Yes, there is such a thing as a “piano hat,” but the phrase usually refers to different things depending on context, not a single famous product or trend.

What “piano hat” can mean

  • A small electronic piano add‑on board (called “Piano HAT”) for the Raspberry Pi, with touch‑sensitive keys and LEDs that lets you play notes or control software with your Pi.
  • A novelty fashion item: costume or party hats styled like a piano keyboard or grand piano, sold on general marketplaces and party shops (these exist, but are not a major branded trend).
  • A historical “Napoleon hat” piano : a rare upright piano whose case is shaped like Napoleon’s hat, sometimes referred to in posts as a “hat-shaped piano” rather than a piano hat.

Quick Scoop on trends

  • The most talked‑about “Piano HAT” online in recent years is the Raspberry Pi add‑on board for music and coding experiments, popular in maker and education communities.
  • Fashion-style piano hats are niche novelty items rather than a viral or “latest news” trend; they appear more in party/DIY costume contexts than in mainstream fashion coverage.
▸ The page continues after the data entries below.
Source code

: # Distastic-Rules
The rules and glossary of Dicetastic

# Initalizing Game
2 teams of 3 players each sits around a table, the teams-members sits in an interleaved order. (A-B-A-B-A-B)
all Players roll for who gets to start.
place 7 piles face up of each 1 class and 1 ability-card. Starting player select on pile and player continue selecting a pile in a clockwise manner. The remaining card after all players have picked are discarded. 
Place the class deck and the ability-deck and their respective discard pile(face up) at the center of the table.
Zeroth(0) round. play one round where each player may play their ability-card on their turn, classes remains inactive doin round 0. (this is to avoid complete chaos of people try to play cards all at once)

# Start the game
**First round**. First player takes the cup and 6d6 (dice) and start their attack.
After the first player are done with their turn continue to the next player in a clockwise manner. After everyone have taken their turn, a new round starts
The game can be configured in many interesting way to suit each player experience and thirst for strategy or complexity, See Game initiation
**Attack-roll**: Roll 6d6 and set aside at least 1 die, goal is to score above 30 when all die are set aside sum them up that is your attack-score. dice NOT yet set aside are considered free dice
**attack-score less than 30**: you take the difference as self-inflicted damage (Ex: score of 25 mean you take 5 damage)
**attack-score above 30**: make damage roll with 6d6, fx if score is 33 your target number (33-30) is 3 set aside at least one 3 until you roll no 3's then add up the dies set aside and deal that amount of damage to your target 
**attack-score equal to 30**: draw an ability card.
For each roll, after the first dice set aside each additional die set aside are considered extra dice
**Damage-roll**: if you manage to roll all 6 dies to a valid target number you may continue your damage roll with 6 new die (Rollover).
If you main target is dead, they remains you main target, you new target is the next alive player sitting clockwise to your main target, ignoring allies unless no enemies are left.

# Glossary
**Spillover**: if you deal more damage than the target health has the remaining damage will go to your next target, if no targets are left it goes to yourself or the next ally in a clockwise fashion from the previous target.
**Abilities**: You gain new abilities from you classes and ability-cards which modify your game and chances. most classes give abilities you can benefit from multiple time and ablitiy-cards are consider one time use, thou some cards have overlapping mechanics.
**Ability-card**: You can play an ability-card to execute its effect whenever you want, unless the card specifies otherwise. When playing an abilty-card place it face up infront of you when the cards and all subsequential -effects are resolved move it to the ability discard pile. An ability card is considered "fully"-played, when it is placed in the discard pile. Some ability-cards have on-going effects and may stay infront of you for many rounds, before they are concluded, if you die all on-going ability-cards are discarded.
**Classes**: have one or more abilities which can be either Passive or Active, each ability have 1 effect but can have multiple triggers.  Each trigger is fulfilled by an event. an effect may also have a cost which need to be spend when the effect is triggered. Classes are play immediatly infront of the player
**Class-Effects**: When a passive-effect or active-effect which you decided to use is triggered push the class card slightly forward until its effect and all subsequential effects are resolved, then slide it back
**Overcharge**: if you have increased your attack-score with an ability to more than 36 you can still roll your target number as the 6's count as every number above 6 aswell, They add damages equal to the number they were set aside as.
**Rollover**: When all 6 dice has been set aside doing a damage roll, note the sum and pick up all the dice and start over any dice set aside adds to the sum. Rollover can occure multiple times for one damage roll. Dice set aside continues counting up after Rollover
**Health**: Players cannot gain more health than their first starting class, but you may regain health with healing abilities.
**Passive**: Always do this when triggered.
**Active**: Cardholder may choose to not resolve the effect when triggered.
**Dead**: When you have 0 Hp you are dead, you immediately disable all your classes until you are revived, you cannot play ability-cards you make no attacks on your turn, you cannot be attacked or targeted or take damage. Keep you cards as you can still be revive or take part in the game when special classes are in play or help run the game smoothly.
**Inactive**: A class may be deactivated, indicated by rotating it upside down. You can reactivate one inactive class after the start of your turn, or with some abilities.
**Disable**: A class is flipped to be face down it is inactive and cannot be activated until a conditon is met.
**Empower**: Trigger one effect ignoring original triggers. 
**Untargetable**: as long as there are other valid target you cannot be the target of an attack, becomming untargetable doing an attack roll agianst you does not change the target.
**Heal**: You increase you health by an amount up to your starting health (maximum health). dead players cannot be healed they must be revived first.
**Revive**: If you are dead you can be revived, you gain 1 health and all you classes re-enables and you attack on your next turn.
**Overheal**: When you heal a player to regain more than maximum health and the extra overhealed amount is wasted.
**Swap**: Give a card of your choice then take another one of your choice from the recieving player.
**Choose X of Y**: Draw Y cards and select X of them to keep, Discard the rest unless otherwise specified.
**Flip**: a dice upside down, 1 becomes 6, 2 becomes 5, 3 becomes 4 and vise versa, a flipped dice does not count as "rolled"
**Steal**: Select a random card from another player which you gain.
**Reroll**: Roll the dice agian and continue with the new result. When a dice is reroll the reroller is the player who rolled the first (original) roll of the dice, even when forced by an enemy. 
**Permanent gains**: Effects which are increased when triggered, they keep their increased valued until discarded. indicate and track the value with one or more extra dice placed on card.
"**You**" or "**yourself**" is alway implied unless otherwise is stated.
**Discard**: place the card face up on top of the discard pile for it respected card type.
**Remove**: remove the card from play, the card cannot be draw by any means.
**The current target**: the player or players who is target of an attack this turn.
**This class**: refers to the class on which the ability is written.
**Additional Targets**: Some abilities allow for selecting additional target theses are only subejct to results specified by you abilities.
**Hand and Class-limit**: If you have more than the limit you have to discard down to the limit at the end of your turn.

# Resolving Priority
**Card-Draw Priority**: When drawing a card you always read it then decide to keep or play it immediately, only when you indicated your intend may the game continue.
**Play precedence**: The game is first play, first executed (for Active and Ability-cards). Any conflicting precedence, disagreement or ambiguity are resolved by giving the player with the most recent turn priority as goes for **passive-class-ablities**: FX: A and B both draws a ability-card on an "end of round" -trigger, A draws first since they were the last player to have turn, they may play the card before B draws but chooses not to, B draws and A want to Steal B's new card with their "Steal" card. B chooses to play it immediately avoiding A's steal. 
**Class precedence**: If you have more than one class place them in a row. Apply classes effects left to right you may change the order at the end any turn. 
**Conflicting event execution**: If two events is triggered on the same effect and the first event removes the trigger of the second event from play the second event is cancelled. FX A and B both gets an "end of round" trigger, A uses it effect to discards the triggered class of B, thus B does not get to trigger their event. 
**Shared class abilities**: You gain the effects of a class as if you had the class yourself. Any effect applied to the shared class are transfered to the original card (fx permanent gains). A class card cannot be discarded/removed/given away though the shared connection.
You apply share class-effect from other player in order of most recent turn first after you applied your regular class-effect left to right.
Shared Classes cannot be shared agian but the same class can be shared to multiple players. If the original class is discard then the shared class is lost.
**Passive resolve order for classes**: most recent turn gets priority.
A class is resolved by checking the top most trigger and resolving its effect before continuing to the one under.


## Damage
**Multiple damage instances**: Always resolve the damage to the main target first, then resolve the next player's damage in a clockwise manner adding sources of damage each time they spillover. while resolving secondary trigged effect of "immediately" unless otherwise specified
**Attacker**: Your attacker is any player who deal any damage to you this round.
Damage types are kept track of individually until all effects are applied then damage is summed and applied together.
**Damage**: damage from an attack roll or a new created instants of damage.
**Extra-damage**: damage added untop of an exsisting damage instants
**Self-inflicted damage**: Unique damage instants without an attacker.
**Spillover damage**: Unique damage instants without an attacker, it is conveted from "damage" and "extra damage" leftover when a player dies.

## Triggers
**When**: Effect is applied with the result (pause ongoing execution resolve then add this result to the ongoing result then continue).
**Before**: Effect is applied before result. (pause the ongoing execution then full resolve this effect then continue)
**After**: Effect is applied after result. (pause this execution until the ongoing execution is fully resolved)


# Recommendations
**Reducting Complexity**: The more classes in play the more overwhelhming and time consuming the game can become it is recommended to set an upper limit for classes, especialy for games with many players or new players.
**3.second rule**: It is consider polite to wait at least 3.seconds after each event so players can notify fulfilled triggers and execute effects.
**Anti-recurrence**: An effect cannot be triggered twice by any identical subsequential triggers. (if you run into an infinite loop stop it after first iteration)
If you meant a wearable musical hat

  • There are DIY and hobby projects where people attach small speakers and touch sensors to hats to trigger piano sounds, but these are one‑off maker builds rather than a mass‑market gadget line.
  • If you are thinking of a hat you can tap like keys to play music, the closest off‑the‑shelf thing is the Raspberry Pi Piano HAT board, which you could mount into or onto a hat as a custom project.

TL;DR:

  • Yes: “Piano HAT” exists as a Raspberry Pi mini‑piano board and as various novelty keyboard‑pattern hats.
  • No: there is no single universally known, mainstream “piano hat” product dominating current news or forums.

Information gathered from public forums or data available on the internet and portrayed here.